- Opening Delimiter -

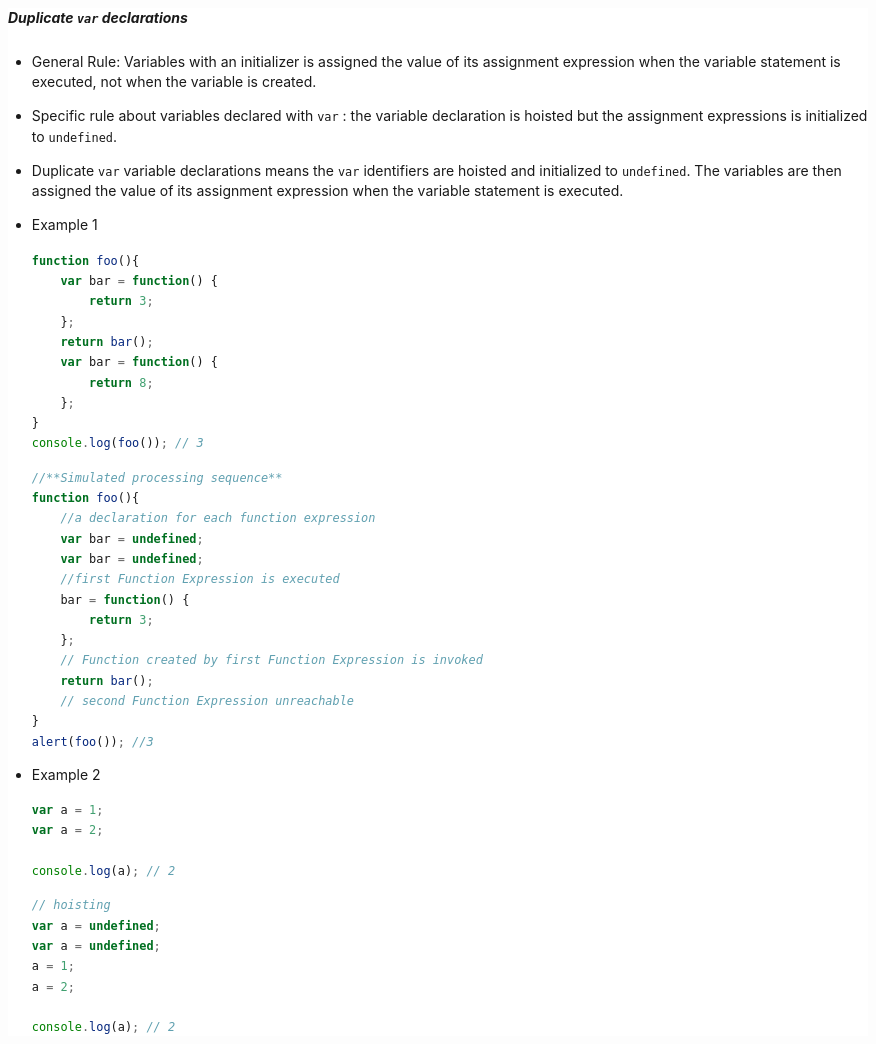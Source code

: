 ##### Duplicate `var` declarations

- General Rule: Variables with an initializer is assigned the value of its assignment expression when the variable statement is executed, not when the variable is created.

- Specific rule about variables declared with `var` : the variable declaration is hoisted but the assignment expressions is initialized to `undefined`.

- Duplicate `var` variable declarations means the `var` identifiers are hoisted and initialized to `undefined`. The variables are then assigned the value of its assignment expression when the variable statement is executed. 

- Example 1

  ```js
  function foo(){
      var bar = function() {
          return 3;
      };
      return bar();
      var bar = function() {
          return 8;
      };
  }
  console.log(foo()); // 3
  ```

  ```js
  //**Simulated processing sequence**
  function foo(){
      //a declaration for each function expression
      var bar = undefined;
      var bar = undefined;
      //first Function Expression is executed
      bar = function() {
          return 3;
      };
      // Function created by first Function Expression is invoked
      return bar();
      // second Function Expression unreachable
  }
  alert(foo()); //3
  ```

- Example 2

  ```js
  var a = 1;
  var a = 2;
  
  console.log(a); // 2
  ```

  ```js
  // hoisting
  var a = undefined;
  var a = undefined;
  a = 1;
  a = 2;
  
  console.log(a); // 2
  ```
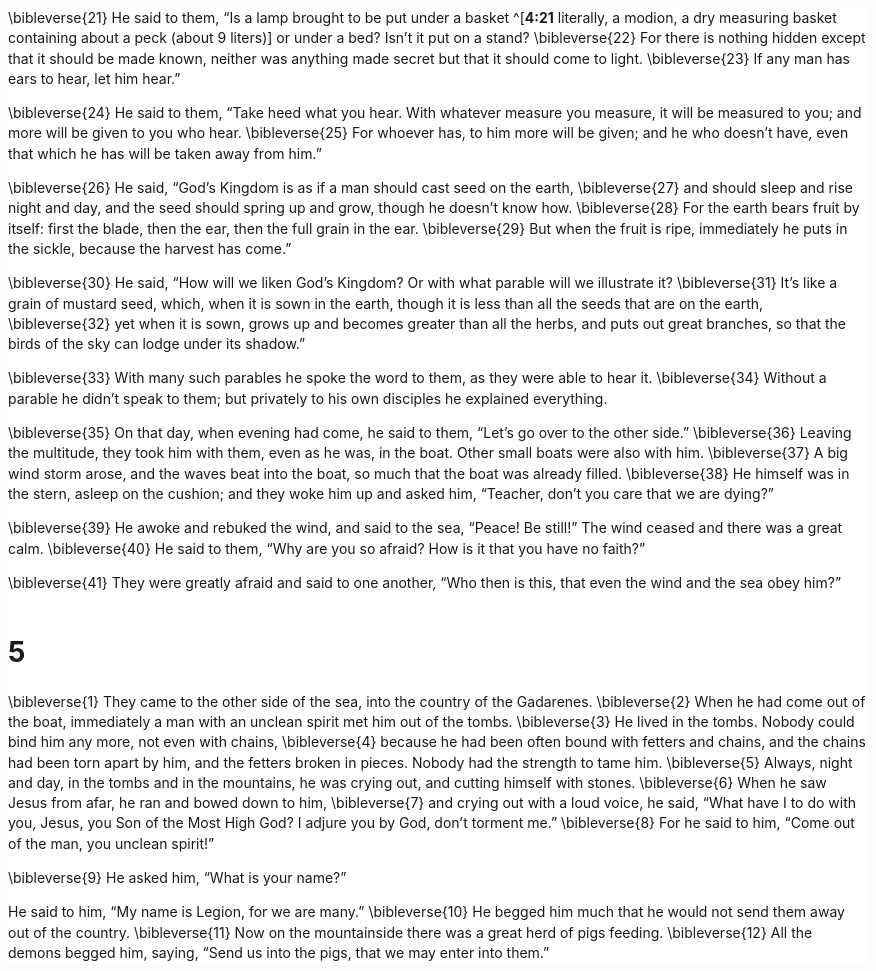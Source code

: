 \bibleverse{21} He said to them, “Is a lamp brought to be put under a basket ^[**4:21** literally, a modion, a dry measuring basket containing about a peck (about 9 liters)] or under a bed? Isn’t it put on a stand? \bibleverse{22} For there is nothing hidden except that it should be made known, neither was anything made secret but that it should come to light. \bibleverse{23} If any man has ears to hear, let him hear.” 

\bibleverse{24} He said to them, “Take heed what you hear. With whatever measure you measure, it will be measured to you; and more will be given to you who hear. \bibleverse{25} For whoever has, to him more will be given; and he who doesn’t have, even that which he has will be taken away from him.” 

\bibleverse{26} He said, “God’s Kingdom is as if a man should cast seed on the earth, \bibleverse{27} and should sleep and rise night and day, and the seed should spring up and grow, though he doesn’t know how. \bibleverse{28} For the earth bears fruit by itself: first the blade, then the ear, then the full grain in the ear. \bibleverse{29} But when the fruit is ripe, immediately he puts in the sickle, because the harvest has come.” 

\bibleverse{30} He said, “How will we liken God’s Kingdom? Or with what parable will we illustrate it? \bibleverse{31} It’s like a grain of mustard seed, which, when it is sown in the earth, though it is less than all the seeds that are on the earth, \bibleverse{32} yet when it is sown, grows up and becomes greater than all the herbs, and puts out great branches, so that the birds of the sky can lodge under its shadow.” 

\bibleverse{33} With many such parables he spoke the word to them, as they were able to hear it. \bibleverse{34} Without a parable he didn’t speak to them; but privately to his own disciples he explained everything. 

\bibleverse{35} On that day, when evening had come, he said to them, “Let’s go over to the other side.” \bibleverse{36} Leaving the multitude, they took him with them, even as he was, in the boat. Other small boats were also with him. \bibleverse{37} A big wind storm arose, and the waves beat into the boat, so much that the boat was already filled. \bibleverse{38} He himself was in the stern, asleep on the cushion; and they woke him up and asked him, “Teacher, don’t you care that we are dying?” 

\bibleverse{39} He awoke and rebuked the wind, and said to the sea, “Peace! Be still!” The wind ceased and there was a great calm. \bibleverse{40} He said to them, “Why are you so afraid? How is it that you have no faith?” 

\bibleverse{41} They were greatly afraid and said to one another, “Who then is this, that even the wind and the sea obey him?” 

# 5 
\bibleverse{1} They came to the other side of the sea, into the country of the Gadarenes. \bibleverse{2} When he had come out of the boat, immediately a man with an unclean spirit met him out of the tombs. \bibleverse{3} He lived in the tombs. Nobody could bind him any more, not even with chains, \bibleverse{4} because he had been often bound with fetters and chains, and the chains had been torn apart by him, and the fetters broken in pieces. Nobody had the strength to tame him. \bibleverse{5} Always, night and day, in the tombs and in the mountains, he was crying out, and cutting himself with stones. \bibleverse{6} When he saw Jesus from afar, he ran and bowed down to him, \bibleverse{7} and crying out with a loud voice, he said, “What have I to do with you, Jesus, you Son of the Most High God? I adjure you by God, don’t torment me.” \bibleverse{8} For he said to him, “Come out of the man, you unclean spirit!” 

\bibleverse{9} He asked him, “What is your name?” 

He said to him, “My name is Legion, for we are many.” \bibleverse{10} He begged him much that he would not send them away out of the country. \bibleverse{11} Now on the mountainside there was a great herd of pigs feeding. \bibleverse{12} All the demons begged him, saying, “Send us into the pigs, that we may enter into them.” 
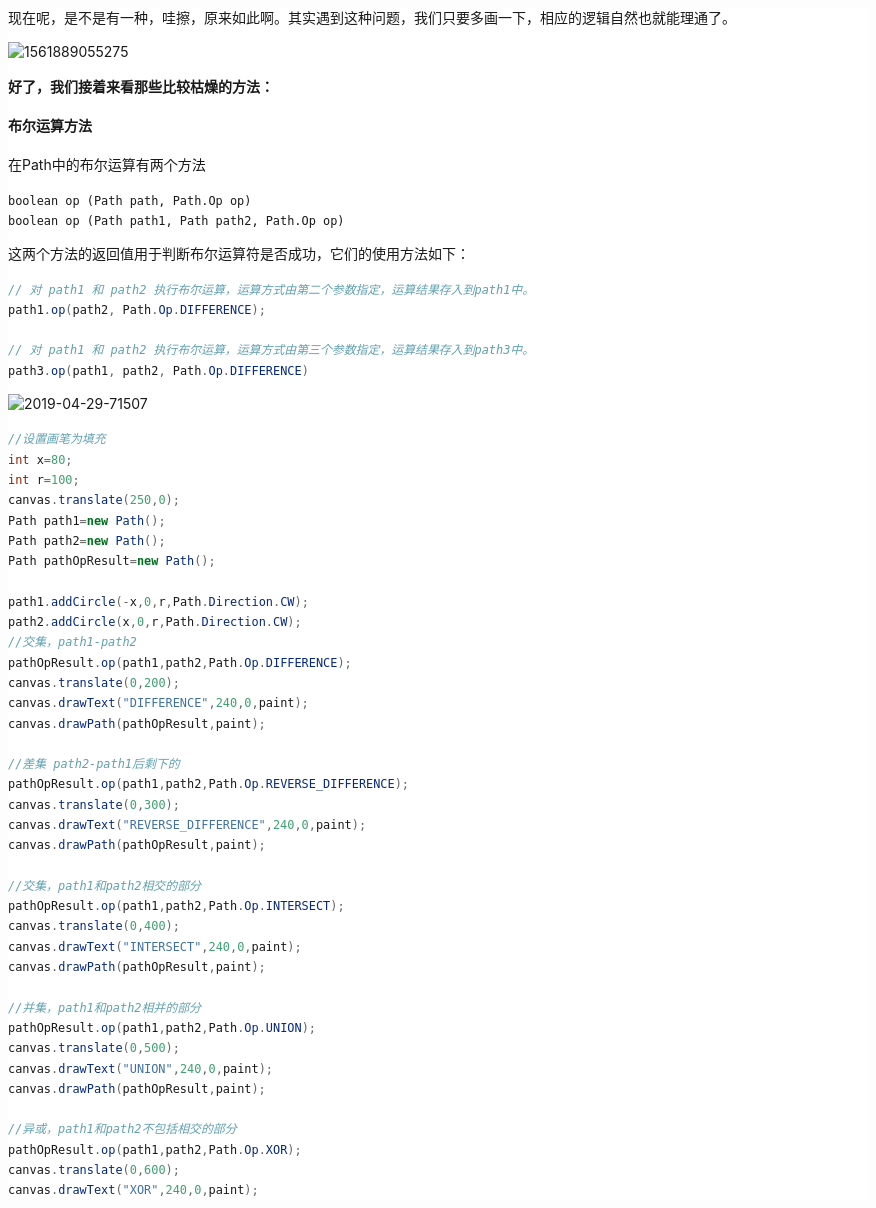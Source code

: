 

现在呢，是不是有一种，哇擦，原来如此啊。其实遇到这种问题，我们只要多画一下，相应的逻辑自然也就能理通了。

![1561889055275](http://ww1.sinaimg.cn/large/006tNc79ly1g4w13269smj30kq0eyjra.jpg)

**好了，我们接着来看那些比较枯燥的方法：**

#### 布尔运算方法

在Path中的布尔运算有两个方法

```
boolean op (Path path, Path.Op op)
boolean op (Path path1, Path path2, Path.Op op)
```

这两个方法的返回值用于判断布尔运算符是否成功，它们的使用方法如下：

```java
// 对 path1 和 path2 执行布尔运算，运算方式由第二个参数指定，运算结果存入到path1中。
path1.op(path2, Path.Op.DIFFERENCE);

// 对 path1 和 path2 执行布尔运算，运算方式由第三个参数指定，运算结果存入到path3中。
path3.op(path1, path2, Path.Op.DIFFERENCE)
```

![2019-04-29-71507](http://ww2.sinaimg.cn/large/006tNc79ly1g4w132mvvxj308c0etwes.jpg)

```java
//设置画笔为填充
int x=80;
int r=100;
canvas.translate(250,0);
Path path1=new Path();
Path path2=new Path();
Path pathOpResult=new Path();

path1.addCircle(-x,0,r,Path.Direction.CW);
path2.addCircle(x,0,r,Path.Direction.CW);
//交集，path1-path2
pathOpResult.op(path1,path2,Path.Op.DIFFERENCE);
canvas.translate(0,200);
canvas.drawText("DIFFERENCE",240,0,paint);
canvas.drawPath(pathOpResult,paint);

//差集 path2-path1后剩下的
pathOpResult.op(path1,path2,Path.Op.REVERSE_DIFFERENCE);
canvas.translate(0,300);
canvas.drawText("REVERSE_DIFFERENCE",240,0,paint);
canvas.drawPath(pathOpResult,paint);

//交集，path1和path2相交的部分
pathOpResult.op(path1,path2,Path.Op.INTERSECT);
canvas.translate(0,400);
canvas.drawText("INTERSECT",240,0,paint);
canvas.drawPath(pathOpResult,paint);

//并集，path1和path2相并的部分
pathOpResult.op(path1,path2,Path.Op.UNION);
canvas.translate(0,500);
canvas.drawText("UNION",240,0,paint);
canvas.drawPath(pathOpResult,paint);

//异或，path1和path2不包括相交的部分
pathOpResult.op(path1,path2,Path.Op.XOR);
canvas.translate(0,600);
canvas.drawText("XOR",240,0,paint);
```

- Closing Delimiter -

» Exercise:
Number of lines above containing "addCircle": state it and nothing else.

» Solved problem:
2